À MADEMOISELLE JACQUES.


Ma chère Thérèse, puisque vous me permettez de ne pas vous appeler mademoiselle, apprenez une nouvelle importante dans le monde des arts, comme dit notre ami Bernard. Tiens ! ça rime ; mais ce qui n’a ni rime ni raison, c’est ce que je vais vous raconter. Figurez-vous qu’hier, après vous avoir ennuyée de ma visite, je trouvai en rentrant chez moi un mylord anglais… Après ça, ce n’est peut-être pas un mylord, mais, pour sûr, c’est un Anglais, lequel me dit en son patois : — Vous êtes peintre ? — Yes, mylord. — Vous faites la figure ? — Yes, mylord. — Et les mains ? — Yes, mylord ; les pieds aussi. — Bon ! — Très bons ! — Oh ! je suis sûr ! — Eh bien ! voulez-vous faire le portrait de moi ? — De vous ? — Pourquoi pas ?
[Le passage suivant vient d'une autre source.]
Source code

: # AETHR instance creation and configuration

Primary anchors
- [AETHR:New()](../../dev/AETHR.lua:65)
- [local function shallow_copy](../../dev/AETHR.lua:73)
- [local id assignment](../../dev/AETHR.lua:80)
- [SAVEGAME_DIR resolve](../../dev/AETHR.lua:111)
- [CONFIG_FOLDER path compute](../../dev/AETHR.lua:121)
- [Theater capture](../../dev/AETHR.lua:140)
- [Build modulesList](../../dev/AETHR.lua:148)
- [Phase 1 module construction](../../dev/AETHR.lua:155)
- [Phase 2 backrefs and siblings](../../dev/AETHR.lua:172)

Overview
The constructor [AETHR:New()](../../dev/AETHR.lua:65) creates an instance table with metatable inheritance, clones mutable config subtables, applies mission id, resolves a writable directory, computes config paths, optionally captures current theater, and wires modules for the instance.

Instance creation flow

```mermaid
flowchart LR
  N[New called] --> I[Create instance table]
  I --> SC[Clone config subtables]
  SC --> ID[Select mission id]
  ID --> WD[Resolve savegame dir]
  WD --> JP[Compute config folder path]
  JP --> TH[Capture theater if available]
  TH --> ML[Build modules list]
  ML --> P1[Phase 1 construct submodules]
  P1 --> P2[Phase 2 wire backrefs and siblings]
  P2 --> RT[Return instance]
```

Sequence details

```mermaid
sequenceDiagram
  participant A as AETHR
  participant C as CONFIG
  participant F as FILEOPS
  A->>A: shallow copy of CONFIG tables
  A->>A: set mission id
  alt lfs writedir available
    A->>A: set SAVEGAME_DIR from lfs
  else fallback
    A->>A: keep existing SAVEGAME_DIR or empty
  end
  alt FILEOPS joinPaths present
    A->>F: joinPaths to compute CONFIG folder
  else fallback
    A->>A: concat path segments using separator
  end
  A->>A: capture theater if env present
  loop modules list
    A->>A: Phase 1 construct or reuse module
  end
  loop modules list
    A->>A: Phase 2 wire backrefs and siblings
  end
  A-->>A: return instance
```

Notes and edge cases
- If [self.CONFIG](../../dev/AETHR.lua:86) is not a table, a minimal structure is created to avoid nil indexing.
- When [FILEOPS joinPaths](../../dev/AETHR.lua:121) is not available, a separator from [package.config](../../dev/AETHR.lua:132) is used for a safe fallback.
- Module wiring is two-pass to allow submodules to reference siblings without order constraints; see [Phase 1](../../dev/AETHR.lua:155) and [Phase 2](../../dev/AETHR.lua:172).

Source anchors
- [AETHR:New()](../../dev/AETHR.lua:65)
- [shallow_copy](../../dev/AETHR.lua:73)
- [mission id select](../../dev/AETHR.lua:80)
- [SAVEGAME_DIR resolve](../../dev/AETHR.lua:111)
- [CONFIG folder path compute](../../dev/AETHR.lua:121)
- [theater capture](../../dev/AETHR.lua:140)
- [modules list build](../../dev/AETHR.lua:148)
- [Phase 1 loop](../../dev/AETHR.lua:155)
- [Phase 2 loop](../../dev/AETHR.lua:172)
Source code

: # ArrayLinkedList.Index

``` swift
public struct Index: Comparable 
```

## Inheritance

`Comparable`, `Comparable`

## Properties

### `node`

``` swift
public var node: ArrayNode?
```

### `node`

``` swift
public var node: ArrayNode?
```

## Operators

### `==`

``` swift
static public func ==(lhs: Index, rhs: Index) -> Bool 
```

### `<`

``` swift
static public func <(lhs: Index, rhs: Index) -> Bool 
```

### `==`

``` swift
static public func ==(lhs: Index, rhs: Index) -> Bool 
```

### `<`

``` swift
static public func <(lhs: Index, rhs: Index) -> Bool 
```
Le pourquoi pas fut dit avec tant de bonhomie que je cessai de le prendre pour un imbécile, d’autant plus que le fils d’Albion est un homme magnifique. C’est la tête d’Antinoüs sur les épaules de,… sur les épaules d’un Anglais, c’est-à-dire un type grec de la meilleure époque sur le buste un peu singulièrement habillé et cravaté d’un spécimen de la fashion britannique.

— Ma foi ! lui ai-je dit, vous êtes un beau modèle, à coup sûr, et j’aimerais à faire de vous une étude à mon profit ; mais je ne peux pas faire votre portrait.